At the holiday season, I’m giving out gift cards to children to use at our local Barnes and Noble. This is the greatest present I can bestow because in this age of tech toys, nothing is more important than introducing a child to over-used public restrooms such as at Barnes and Noble, and how to survive them.
Our local B&N is my favorite hangout, but even during other times of the year the state of the women’s room could be most kindly described as “messy,” “dirty” or perhaps “decayed.” From reading all the paranoia-inducing news articles about bacteria and viruses invisibly crawling all over the restroom, I’ve developed protective methods to maneuver my way around the various deathtraps, like stall door handles, sink tap handles and worst of all, the handle of the door exiting the restroom. Similarly, it’s not enough for children to learn to wash their hands after using the toilet. They must be shown how to use their feet to flush the toilet, how to grasp paper towels to turn off the taps, and how to pull down their sweater or coat sleeves to open the door handle of the exit door.
Most difficult of all is showing them—-where insensitive store personnel have not provided a waste basket next to the exit door—- how to hold the exit door open with a foot block (to avoid touching the door handle) while twisting the torso sideways to lay up and shoot the wadded roll of used paper towel into the towel waste dispenser that’s generally 50 feet away. This is a difficult maneuver for all ages and is a diagnosis known to physicians as PTSD [“Paper Towel-induced Shoulder Dislocation”].
Despite these precautions, it’s almost unavoidable when using a restroom, for one to step in small remnants of floor urine. I’ve heard repeatedly I shouldn’t worry about that because, as some annoying person will always insist, “Urine is sterile.” If that’s not comforting, consider that cabbages, tomatoes and other food we eat may have been treated with human urine.
How do I know that? A few years ago researchers at the University of Kuopio, whose most famous discovery was that Kuopio is in Finland, grew cabbages treated with conventional fertilizer, no fertilizer, or human urine. Result: The urine-treated cabbages grew bigger than the other groups and carried fewer germs. The university scientists then made sauerkraut from the cabbages, and while noting differences in flavors among the three groups, they liked all three equally.

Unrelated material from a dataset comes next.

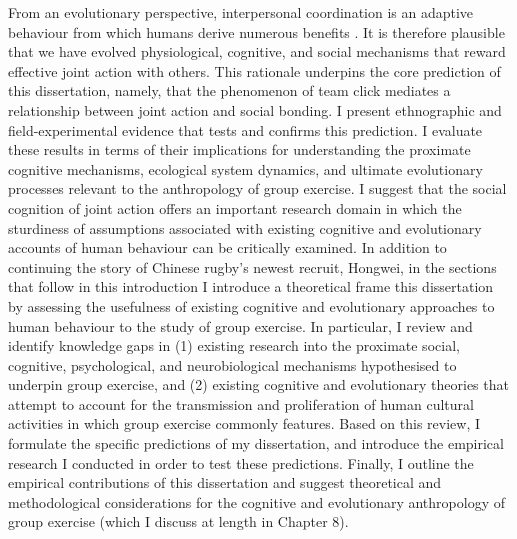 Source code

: From an evolutionary perspective, interpersonal coordination is an adaptive behaviour from which humans derive numerous benefits \citep{Tomasello2014}. It is therefore plausible that we have evolved physiological, cognitive, and social mechanisms that reward effective joint action with others. This rationale underpins the core prediction of this dissertation, namely, that the phenomenon of team click mediates a relationship between joint action and social bonding.  I present ethnographic and field-experimental evidence that tests and confirms this prediction.  I evaluate these results in terms of their implications for understanding the proximate cognitive mechanisms, ecological system dynamics, and ultimate evolutionary processes relevant to the anthropology of group exercise.  I suggest that the social cognition of joint action offers an important research domain in which the sturdiness of assumptions associated with existing cognitive and evolutionary accounts of human behaviour can be critically examined.
In addition to continuing the story of Chinese rugby's newest recruit, Hongwei, in the sections that follow in this introduction I introduce a theoretical frame this dissertation by assessing the usefulness of existing cognitive and evolutionary approaches to human behaviour to the study of group exercise. In particular, I review and identify knowledge gaps in (1) existing research into the proximate social, cognitive, psychological, and neurobiological mechanisms hypothesised to underpin group exercise, and (2) existing cognitive and evolutionary theories that attempt to account for the transmission and proliferation of human cultural activities in which group exercise commonly features. Based on this review, I formulate the specific predictions of my dissertation, and introduce the empirical research I conducted in order to test these predictions.  Finally, I outline the empirical contributions of this dissertation and suggest theoretical and methodological considerations for the cognitive and evolutionary anthropology of group exercise (which I discuss at length in Chapter 8).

You have to ask yourself how Finland, rated by one organization as having the finest education system in the world with all teachers earning masters degrees and 66% of students going on to college, is now best known for proving that human pee grows better crops? How would that be expressed by the Nobel Prize people? I’m quite concerned because pee for crops doesn’t seem to fall under the Nobel Prize for Physics or Medicine or Economic Sciences or Chemistry or Peace. That leaves Finland’s researchers at the University of Kuopio—-a name that emphasizes the “pio” and not long ago changed out of embarrassment to “University of Eastern Finland”—to accept the Nobel Prize for Literature for its contribution to Urine Studies.
I want to believe the Finns are intelligent and well-meaning, even if they want our farmers to urinate on our crops. In truth the only Finn I remember personally was Huckleberry. But my opinion of the Finns skyrocketed when I read how they treated the ice skating defenseman of the Dallas Stars, Stephane Robidas, who went to Finland to play with the Finnish League. Robidas said his playing “wasn’t as good as I would have hoped.” So how did the Finns make their American guest feel better?
“….I ate a lot of local food,” Robidas said. “I had reindeer, and it was unbelievable. They serve it with cranberry sauce, and it was so tender.”
This is the most outstanding contribution by the Finns. Every year, the tireless, cooperative reindeer fly on Christmas thousands of miles around the world from Lapland, Finland where Santa lives. When the Big Trip is finished, they look forward to being recycled as pot roasts. To be served with potatoes, carrots, lutefisk and a casserole made from “scientifically grown” cabbage.
There’s one Finn I’m personally trying to get in touch with, especially at this holiday season of the crowded stores and squalid restrooms—–Nea Makala, the 6’2 star basketball player from Finland who’s burning up the courts at Northern Michigan University. She’s promised to show me how to sink a jump shot…..using a ball of wadded paper towels while blocking a restroom door with one foot.